つまりコミュニケーションのためにメディアを使って言いたいことを広めることを20世紀には行ってきたのだが、そのメッセージを聞き手がどのように受け取っているのかを知って、その意識に合わせて次の情報発信をしていくような、コミュニケーションのPDCAをまわす時代に差しかかっている。情報発信をしたい人にはそれぞれの思いがあって力説をするのだが、いろんな発言や説やアプローチを俯瞰的に捉えて、サイレントマジョリティの意識の動きを、まるで天気図のようにリアルタイムで可視化していこうという試みがある。このBlog内で「世論調査」「BigData」「データルネッサンス」などで検索するとtwittersentimentなど過去の記事があるが、日本のソーシャルテクノロジーを話題にする人はあまり関心がないのかもしれない。

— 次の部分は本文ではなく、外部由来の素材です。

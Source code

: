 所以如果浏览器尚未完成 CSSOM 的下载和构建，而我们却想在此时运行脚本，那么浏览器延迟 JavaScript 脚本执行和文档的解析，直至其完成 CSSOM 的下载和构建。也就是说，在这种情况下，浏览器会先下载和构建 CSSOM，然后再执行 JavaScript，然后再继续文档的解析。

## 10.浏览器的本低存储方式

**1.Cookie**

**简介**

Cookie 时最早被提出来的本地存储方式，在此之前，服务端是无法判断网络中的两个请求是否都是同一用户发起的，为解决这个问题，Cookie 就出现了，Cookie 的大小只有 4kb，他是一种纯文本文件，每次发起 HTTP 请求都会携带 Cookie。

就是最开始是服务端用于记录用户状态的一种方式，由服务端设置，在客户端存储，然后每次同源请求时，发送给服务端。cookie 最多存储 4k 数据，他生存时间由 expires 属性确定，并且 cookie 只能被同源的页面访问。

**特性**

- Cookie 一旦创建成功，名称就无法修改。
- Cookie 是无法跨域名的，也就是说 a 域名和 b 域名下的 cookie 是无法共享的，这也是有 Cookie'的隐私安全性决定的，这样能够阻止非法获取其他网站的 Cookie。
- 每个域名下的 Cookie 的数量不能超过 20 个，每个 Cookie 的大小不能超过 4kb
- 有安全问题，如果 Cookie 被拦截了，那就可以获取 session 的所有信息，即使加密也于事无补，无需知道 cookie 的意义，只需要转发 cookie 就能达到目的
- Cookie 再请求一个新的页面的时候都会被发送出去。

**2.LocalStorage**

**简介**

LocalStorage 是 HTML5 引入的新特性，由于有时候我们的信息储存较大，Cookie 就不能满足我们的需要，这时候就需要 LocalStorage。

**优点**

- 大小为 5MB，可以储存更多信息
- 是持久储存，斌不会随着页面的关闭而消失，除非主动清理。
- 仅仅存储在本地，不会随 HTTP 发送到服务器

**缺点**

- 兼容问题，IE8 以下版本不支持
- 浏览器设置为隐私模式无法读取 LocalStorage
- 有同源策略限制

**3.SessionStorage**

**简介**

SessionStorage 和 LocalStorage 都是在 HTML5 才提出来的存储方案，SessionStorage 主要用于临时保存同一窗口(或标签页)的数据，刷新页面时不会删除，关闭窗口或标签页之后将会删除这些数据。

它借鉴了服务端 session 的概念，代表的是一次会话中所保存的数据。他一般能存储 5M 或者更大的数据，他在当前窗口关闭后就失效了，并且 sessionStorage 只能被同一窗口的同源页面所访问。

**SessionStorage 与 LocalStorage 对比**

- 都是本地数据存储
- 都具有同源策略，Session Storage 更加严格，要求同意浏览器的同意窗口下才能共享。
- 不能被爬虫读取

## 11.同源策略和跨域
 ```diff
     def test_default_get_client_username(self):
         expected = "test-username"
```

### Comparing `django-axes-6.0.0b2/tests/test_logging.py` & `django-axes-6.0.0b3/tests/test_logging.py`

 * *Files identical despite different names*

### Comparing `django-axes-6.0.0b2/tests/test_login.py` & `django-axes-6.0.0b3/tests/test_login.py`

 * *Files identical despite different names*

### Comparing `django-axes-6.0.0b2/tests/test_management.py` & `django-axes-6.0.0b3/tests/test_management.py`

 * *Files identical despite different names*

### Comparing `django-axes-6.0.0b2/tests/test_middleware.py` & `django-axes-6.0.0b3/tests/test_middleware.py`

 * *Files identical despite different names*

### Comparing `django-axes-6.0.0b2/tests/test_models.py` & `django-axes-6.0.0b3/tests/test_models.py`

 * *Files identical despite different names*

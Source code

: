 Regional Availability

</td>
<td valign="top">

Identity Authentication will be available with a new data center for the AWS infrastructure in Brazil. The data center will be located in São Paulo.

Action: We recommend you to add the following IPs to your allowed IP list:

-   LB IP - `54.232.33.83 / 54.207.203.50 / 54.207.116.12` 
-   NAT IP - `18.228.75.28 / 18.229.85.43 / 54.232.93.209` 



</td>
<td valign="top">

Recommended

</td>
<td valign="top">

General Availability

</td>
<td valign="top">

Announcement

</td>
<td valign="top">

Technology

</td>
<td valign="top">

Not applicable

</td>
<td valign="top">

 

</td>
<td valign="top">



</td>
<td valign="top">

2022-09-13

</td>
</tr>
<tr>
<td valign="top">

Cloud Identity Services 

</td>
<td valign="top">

選挙の場合は放送局の番組制作費で調査をしているのだろうが、こういったことをまるでWikipediaのようにボランティアの寄り合いで、ソーシャルメディアの書き込みを分析してサイレントマジョリティの意識のリアルタイムな可視化ができるようになる可能性がある。ネット上の書き込みではものすごく盛り上がっているとか炎上しているように見えても、実はほんの少数が膨大に書き込んでいる場合もあって、分析して寄せて1個人の意識がどうであるかというデータにしてしまうとわずかの情報であって、また極端な意見だと切り捨てることになるので、実は影響力はないこともある。企業のソーシャルメディア対策もニュースや代理店に動かされているだけで本気で考えていないので、有益なものにはならないし未だ全然投資も進展もないというレベルである。広告や広報というところからソーシャルメディアの次のブレイクは期待できないような気がする。